Still, I am more than just my brain’s interpretations of my body’s sensations.

Humans have humanity. We adapt to circumstance and unite in hardship. I am an activist. I am an advocate. I am an ally. I situate myself at the intersection of neuroscience, public health, and social justice. I have more than just a love for science – I have a love for sharing science. This brings me to a chilling (but in no way “chilled”) fact:

In 2020, the Annual Mental State of the World Report showed that 36 % of South Africans are living in mental health distress. Let that number sink in. 36 % is about four out of ten people. I dream of a day where we see this number crumble like the last rusk in the packet. My research aims will likely centre around this dream for as far into our future as I can imagine. This percentage is not the fault of our brains, but a psychosocial consequence of centuries of suffering and oppression.

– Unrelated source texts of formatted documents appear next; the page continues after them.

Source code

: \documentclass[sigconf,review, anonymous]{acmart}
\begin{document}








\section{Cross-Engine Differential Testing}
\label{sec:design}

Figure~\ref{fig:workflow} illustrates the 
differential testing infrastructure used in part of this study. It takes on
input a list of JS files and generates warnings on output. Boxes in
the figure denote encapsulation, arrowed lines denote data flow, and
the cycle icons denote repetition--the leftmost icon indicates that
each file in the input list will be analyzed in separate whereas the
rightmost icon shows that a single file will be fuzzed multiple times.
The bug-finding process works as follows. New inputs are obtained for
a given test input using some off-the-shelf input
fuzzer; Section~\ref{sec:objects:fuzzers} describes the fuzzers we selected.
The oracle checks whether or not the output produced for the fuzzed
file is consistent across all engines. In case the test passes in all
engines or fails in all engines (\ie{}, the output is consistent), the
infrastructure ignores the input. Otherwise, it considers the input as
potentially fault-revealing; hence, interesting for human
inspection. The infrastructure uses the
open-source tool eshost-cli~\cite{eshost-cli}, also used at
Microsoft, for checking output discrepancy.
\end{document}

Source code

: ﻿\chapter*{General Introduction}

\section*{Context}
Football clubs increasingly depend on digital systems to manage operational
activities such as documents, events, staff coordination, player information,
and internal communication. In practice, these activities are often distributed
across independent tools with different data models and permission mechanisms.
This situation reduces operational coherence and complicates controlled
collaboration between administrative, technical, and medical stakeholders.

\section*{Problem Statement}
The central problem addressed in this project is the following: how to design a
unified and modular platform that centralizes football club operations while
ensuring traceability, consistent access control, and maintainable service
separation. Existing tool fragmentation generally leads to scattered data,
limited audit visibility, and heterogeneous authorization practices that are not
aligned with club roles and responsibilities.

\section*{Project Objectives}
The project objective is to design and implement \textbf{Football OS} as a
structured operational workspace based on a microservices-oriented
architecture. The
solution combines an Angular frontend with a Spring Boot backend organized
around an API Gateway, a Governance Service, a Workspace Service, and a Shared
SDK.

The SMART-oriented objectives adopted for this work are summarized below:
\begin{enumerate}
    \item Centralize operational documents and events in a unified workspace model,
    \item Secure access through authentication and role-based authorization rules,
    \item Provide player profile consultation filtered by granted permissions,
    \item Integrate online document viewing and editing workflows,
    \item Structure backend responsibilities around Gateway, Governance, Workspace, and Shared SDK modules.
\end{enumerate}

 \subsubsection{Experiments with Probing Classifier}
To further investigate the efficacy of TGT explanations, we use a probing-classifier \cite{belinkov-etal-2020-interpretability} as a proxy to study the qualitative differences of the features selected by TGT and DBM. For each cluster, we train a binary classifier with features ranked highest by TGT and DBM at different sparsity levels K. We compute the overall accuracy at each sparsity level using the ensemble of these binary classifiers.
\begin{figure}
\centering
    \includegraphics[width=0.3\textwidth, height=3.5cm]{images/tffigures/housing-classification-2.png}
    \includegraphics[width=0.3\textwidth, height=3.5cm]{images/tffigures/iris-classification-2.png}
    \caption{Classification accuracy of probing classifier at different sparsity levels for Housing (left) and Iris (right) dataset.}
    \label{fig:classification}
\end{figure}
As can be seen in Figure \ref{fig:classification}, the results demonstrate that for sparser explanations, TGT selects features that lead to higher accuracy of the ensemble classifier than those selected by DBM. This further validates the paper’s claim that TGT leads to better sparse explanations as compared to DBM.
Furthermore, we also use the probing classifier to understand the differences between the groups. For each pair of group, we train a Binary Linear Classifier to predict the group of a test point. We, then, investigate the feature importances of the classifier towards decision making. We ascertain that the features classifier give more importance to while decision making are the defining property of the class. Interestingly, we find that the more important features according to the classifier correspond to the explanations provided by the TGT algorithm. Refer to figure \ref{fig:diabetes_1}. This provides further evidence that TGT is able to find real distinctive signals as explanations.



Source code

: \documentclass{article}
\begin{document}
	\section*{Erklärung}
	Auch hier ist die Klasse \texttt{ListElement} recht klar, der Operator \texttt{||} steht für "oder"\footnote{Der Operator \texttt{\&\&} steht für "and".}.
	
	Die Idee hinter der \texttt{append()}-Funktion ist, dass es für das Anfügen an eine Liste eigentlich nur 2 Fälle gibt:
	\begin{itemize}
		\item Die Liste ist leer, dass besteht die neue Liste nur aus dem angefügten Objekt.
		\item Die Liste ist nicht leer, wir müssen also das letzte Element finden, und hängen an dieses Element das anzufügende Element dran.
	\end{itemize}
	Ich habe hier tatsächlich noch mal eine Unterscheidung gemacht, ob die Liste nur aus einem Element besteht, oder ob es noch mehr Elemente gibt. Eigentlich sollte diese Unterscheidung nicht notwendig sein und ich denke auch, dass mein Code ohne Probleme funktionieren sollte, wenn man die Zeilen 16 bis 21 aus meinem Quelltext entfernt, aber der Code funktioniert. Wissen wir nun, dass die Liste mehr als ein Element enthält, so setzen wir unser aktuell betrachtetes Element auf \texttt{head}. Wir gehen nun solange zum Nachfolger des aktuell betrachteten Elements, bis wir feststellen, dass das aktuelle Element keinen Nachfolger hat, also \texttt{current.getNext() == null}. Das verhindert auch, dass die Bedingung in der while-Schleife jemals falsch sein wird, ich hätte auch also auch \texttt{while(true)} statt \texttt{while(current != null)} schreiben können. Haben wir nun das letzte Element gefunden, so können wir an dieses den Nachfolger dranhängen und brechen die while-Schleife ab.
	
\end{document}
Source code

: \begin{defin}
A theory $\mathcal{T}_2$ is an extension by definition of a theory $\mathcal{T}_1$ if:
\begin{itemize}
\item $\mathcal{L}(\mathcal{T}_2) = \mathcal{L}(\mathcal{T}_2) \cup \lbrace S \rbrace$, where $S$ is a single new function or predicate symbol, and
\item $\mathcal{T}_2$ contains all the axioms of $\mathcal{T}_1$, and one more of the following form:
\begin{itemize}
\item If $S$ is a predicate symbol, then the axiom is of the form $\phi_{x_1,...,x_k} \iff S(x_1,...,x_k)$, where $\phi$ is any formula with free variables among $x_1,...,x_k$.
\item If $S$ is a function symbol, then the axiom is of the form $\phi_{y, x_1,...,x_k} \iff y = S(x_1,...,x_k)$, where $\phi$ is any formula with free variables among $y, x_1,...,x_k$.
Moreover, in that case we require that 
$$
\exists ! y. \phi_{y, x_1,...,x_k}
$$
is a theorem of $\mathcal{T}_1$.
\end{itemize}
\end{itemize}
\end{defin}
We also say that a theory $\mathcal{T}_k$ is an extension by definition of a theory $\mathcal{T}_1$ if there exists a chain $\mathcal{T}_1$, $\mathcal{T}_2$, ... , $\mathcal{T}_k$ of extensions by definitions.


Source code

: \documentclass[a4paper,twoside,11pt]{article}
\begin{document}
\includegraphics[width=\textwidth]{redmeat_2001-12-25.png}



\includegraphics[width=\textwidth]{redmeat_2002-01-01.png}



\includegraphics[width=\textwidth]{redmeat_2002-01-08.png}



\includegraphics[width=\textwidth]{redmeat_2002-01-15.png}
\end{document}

Restructuring the paradigm of cognitive wellness requires not only inclusion of minority groups, but in fact building new systems with excluded groups at the centre of our focus. While I have an ongoing love-affair with the brain, I feel even more inspired by Black joy, trans joy and accessible places for people with disabilities. As I pursue my neuroscientific dreams, I want to cultivate safer mental health spaces and research outcomes for LGBTQPIA+ people, Indigenous peoples and disabled persons.

There is no quick fix for mental health reform, but I am committed to proactively prioritizing both systemic and systematic wellness. I invite you to ask yourself, “Am I?”.